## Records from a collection

════════════════

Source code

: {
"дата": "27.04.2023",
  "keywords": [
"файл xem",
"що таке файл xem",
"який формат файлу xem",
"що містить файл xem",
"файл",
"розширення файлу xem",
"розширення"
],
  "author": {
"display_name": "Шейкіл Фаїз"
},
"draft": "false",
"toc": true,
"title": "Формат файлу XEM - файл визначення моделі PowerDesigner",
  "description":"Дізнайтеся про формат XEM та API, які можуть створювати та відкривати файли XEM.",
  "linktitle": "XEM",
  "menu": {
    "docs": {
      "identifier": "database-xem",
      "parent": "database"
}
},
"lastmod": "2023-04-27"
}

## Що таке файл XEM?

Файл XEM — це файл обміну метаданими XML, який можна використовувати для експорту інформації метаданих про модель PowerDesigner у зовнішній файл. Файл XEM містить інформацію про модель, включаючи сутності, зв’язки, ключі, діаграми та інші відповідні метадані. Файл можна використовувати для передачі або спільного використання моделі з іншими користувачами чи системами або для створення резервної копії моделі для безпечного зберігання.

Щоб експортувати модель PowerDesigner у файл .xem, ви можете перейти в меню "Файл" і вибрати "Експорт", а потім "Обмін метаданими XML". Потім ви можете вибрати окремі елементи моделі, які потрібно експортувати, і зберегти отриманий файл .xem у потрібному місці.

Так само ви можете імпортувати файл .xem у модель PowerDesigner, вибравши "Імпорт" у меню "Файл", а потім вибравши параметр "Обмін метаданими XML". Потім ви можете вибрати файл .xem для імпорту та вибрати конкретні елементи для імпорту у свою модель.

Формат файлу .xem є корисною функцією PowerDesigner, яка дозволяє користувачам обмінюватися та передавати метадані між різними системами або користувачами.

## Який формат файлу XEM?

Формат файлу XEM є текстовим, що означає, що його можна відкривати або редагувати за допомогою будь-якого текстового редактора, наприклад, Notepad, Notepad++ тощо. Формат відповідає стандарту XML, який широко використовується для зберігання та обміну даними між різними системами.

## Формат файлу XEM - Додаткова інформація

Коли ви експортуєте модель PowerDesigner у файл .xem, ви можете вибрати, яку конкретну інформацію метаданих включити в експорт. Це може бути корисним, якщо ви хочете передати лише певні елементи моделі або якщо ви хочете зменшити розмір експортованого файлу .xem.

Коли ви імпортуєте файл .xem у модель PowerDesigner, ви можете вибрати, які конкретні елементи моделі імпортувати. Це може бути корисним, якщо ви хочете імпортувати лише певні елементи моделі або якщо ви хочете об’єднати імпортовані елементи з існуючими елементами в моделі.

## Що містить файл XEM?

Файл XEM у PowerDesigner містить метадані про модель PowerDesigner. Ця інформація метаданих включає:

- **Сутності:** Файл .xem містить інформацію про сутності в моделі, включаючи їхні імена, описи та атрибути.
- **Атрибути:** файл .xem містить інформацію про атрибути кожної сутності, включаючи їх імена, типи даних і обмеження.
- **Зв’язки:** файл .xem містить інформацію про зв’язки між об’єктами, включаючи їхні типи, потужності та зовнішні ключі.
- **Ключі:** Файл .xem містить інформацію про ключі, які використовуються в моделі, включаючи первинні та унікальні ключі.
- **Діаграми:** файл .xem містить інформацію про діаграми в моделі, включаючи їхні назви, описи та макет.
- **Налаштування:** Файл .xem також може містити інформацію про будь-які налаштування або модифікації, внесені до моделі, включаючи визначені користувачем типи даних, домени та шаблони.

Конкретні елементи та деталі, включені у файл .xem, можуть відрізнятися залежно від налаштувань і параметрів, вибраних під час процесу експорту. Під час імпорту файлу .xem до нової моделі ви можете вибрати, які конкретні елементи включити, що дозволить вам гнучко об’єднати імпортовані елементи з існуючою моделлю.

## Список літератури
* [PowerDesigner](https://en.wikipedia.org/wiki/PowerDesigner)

════════════════

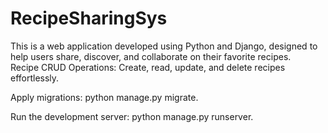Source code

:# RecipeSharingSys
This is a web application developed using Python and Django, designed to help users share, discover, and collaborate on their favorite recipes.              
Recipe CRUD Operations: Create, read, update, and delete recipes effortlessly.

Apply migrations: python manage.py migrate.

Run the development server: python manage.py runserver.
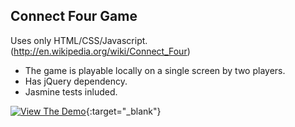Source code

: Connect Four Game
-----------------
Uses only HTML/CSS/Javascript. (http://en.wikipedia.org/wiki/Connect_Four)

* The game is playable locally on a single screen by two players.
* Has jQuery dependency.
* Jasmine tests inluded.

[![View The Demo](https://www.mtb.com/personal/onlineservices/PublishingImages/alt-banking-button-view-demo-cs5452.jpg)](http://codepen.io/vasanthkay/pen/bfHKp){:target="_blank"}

════════════════

Word for word, restate the lines of the data above that fall between the line holding "- файл визначення" and the line holding "## Що таке файл XEM?", inclusive, and no other lines.

"title": "Формат файлу XEM - файл визначення моделі PowerDesigner",
  "description":"Дізнайтеся про формат XEM та API, які можуть створювати та відкривати файли XEM.",
  "linktitle": "XEM",
  "menu": {
    "docs": {
      "identifier": "database-xem",
      "parent": "database"
}
},
"lastmod": "2023-04-27"
}

## Що таке файл XEM?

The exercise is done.